* _Source information_

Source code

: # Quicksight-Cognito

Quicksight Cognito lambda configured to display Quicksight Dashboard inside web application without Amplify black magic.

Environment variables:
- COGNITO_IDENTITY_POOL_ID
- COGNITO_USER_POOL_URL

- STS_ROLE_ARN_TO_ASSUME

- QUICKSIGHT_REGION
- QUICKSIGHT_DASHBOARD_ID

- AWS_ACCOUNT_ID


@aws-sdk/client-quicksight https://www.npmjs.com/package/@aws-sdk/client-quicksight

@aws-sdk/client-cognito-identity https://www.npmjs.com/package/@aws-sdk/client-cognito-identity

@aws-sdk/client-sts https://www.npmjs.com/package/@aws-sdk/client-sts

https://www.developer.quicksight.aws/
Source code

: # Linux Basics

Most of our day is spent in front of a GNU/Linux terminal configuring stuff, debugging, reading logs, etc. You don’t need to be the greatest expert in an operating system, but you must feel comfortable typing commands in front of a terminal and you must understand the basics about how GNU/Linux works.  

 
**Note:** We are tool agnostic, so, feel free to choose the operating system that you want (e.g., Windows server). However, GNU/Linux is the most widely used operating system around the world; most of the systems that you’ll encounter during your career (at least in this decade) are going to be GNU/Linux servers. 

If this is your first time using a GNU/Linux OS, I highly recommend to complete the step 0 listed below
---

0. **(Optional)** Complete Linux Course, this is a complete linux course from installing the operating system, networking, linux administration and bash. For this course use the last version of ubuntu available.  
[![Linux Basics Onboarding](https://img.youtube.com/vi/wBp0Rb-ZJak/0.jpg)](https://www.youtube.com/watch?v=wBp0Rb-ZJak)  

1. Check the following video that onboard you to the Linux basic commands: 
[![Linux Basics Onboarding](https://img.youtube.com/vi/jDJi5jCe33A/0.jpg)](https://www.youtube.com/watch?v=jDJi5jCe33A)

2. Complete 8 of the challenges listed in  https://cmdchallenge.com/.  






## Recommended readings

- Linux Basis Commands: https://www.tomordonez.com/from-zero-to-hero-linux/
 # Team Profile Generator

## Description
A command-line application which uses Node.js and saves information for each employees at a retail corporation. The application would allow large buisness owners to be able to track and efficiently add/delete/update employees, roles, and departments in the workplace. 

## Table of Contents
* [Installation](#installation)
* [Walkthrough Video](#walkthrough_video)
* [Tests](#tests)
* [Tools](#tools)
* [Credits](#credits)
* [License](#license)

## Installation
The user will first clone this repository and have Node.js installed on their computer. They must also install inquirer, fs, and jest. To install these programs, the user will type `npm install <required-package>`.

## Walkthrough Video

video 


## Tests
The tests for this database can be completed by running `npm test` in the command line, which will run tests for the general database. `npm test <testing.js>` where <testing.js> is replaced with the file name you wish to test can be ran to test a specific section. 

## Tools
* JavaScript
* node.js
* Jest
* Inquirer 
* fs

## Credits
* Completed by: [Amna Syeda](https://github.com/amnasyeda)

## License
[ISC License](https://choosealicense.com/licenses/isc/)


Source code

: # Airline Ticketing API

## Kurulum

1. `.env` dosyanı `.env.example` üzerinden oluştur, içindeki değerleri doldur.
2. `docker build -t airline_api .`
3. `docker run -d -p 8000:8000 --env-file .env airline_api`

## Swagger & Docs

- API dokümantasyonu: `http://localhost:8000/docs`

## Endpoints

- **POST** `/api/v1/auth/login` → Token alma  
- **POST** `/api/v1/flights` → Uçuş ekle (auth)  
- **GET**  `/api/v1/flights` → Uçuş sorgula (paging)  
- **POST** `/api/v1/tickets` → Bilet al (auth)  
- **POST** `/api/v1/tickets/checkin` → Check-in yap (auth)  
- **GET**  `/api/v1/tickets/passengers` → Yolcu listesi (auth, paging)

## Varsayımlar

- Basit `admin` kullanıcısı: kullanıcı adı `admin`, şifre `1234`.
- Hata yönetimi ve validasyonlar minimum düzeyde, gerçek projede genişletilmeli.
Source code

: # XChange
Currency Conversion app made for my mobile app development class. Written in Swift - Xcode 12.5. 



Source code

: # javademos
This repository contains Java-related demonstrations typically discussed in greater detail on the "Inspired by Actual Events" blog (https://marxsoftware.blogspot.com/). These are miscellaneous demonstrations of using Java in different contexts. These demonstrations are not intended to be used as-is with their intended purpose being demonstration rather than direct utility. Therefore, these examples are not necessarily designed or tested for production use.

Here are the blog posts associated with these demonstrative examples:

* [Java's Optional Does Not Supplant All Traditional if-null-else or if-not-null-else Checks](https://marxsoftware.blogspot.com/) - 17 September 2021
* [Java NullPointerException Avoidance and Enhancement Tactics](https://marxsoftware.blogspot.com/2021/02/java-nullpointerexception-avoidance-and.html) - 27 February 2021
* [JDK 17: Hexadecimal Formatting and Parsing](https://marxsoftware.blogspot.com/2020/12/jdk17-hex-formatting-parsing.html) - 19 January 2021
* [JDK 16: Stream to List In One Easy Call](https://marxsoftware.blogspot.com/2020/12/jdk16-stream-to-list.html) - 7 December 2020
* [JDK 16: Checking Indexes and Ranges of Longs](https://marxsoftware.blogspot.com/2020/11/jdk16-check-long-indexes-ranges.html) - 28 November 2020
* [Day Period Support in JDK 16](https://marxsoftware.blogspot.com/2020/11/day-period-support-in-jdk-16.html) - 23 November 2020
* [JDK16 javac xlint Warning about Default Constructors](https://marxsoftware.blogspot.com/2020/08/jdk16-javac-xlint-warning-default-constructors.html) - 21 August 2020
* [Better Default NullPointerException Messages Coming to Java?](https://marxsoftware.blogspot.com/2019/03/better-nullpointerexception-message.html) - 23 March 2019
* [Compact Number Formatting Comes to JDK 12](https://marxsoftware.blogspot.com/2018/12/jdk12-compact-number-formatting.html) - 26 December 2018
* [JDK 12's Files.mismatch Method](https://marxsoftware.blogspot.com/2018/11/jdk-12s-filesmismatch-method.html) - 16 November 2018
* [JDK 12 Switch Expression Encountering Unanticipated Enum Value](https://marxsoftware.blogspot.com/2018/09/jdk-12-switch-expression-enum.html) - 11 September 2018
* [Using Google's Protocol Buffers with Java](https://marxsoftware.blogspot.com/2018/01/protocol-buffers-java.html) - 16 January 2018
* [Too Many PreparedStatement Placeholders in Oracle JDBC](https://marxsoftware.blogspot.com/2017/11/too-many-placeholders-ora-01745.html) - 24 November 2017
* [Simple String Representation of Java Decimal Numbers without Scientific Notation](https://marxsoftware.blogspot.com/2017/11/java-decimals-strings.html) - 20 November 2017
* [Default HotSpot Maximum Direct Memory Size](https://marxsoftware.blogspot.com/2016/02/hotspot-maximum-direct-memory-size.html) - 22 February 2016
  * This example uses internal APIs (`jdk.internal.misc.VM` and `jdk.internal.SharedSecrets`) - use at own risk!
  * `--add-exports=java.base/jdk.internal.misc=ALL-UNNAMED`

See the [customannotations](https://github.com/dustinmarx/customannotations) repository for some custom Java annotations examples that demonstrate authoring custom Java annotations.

* _Exercise goal_
A verbatim transcription of all the entries above is required.

* _Solution for this problem_
Source code

: # Quicksight-Cognito

Quicksight Cognito lambda configured to display Quicksight Dashboard inside web application without Amplify black magic.

Environment variables:
- COGNITO_IDENTITY_POOL_ID
- COGNITO_USER_POOL_URL

- STS_ROLE_ARN_TO_ASSUME

- QUICKSIGHT_REGION
- QUICKSIGHT_DASHBOARD_ID

- AWS_ACCOUNT_ID


@aws-sdk/client-quicksight https://www.npmjs.com/package/@aws-sdk/client-quicksight

@aws-sdk/client-cognito-identity https://www.npmjs.com/package/@aws-sdk/client-cognito-identity

@aws-sdk/client-sts https://www.npmjs.com/package/@aws-sdk/client-sts

https://www.developer.quicksight.aws/
Source code

: # Linux Basics

Most of our day is spent in front of a GNU/Linux terminal configuring stuff, debugging, reading logs, etc. You don’t need to be the greatest expert in an operating system, but you must feel comfortable typing commands in front of a terminal and you must understand the basics about how GNU/Linux works.  

 
**Note:** We are tool agnostic, so, feel free to choose the operating system that you want (e.g., Windows server). However, GNU/Linux is the most widely used operating system around the world; most of the systems that you’ll encounter during your career (at least in this decade) are going to be GNU/Linux servers. 

If this is your first time using a GNU/Linux OS, I highly recommend to complete the step 0 listed below
---

0. **(Optional)** Complete Linux Course, this is a complete linux course from installing the operating system, networking, linux administration and bash. For this course use the last version of ubuntu available.  
[![Linux Basics Onboarding](https://img.youtube.com/vi/wBp0Rb-ZJak/0.jpg)](https://www.youtube.com/watch?v=wBp0Rb-ZJak)  

1. Check the following video that onboard you to the Linux basic commands: 
[![Linux Basics Onboarding](https://img.youtube.com/vi/jDJi5jCe33A/0.jpg)](https://www.youtube.com/watch?v=jDJi5jCe33A)

2. Complete 8 of the challenges listed in  https://cmdchallenge.com/.  






## Recommended readings

- Linux Basis Commands: https://www.tomordonez.com/from-zero-to-hero-linux/
 # Team Profile Generator

## Description
A command-line application which uses Node.js and saves information for each employees at a retail corporation. The application would allow large buisness owners to be able to track and efficiently add/delete/update employees, roles, and departments in the workplace. 

## Table of Contents
* [Installation](#installation)
* [Walkthrough Video](#walkthrough_video)
* [Tests](#tests)
* [Tools](#tools)
* [Credits](#credits)
* [License](#license)

## Installation
The user will first clone this repository and have Node.js installed on their computer. They must also install inquirer, fs, and jest. To install these programs, the user will type `npm install <required-package>`.

## Walkthrough Video

video 


## Tests
The tests for this database can be completed by running `npm test` in the command line, which will run tests for the general database. `npm test <testing.js>` where <testing.js> is replaced with the file name you wish to test can be ran to test a specific section. 

## Tools
* JavaScript
* node.js
* Jest
* Inquirer 
* fs

## Credits
* Completed by: [Amna Syeda](https://github.com/amnasyeda)

## License
[ISC License](https://choosealicense.com/licenses/isc/)


Source code

: # Airline Ticketing API

## Kurulum

1. `.env` dosyanı `.env.example` üzerinden oluştur, içindeki değerleri doldur.
2. `docker build -t airline_api .`
3. `docker run -d -p 8000:8000 --env-file .env airline_api`

## Swagger & Docs

- API dokümantasyonu: `http://localhost:8000/docs`

## Endpoints

- **POST** `/api/v1/auth/login` → Token alma  
- **POST** `/api/v1/flights` → Uçuş ekle (auth)  
- **GET**  `/api/v1/flights` → Uçuş sorgula (paging)  
- **POST** `/api/v1/tickets` → Bilet al (auth)  
- **POST** `/api/v1/tickets/checkin` → Check-in yap (auth)  
- **GET**  `/api/v1/tickets/passengers` → Yolcu listesi (auth, paging)

## Varsayımlar

- Basit `admin` kullanıcısı: kullanıcı adı `admin`, şifre `1234`.
- Hata yönetimi ve validasyonlar minimum düzeyde, gerçek projede genişletilmeli.
Source code

: # XChange
Currency Conversion app made for my mobile app development class. Written in Swift - Xcode 12.5. 



Source code

: # javademos
This repository contains Java-related demonstrations typically discussed in greater detail on the "Inspired by Actual Events" blog (https://marxsoftware.blogspot.com/). These are miscellaneous demonstrations of using Java in different contexts. These demonstrations are not intended to be used as-is with their intended purpose being demonstration rather than direct utility. Therefore, these examples are not necessarily designed or tested for production use.

Here are the blog posts associated with these demonstrative examples:

* [Java's Optional Does Not Supplant All Traditional if-null-else or if-not-null-else Checks](https://marxsoftware.blogspot.com/) - 17 September 2021
* [Java NullPointerException Avoidance and Enhancement Tactics](https://marxsoftware.blogspot.com/2021/02/java-nullpointerexception-avoidance-and.html) - 27 February 2021
* [JDK 17: Hexadecimal Formatting and Parsing](https://marxsoftware.blogspot.com/2020/12/jdk17-hex-formatting-parsing.html) - 19 January 2021
* [JDK 16: Stream to List In One Easy Call](https://marxsoftware.blogspot.com/2020/12/jdk16-stream-to-list.html) - 7 December 2020
* [JDK 16: Checking Indexes and Ranges of Longs](https://marxsoftware.blogspot.com/2020/11/jdk16-check-long-indexes-ranges.html) - 28 November 2020
* [Day Period Support in JDK 16](https://marxsoftware.blogspot.com/2020/11/day-period-support-in-jdk-16.html) - 23 November 2020
* [JDK16 javac xlint Warning about Default Constructors](https://marxsoftware.blogspot.com/2020/08/jdk16-javac-xlint-warning-default-constructors.html) - 21 August 2020
* [Better Default NullPointerException Messages Coming to Java?](https://marxsoftware.blogspot.com/2019/03/better-nullpointerexception-message.html) - 23 March 2019
* [Compact Number Formatting Comes to JDK 12](https://marxsoftware.blogspot.com/2018/12/jdk12-compact-number-formatting.html) - 26 December 2018
* [JDK 12's Files.mismatch Method](https://marxsoftware.blogspot.com/2018/11/jdk-12s-filesmismatch-method.html) - 16 November 2018
* [JDK 12 Switch Expression Encountering Unanticipated Enum Value](https://marxsoftware.blogspot.com/2018/09/jdk-12-switch-expression-enum.html) - 11 September 2018
* [Using Google's Protocol Buffers with Java](https://marxsoftware.blogspot.com/2018/01/protocol-buffers-java.html) - 16 January 2018
* [Too Many PreparedStatement Placeholders in Oracle JDBC](https://marxsoftware.blogspot.com/2017/11/too-many-placeholders-ora-01745.html) - 24 November 2017
* [Simple String Representation of Java Decimal Numbers without Scientific Notation](https://marxsoftware.blogspot.com/2017/11/java-decimals-strings.html) - 20 November 2017
* [Default HotSpot Maximum Direct Memory Size](https://marxsoftware.blogspot.com/2016/02/hotspot-maximum-direct-memory-size.html) - 22 February 2016
  * This example uses internal APIs (`jdk.internal.misc.VM` and `jdk.internal.SharedSecrets`) - use at own risk!
  * `--add-exports=java.base/jdk.internal.misc=ALL-UNNAMED`

See the [customannotations](https://github.com/dustinmarx/customannotations) repository for some custom Java annotations examples that demonstrate authoring custom Java annotations.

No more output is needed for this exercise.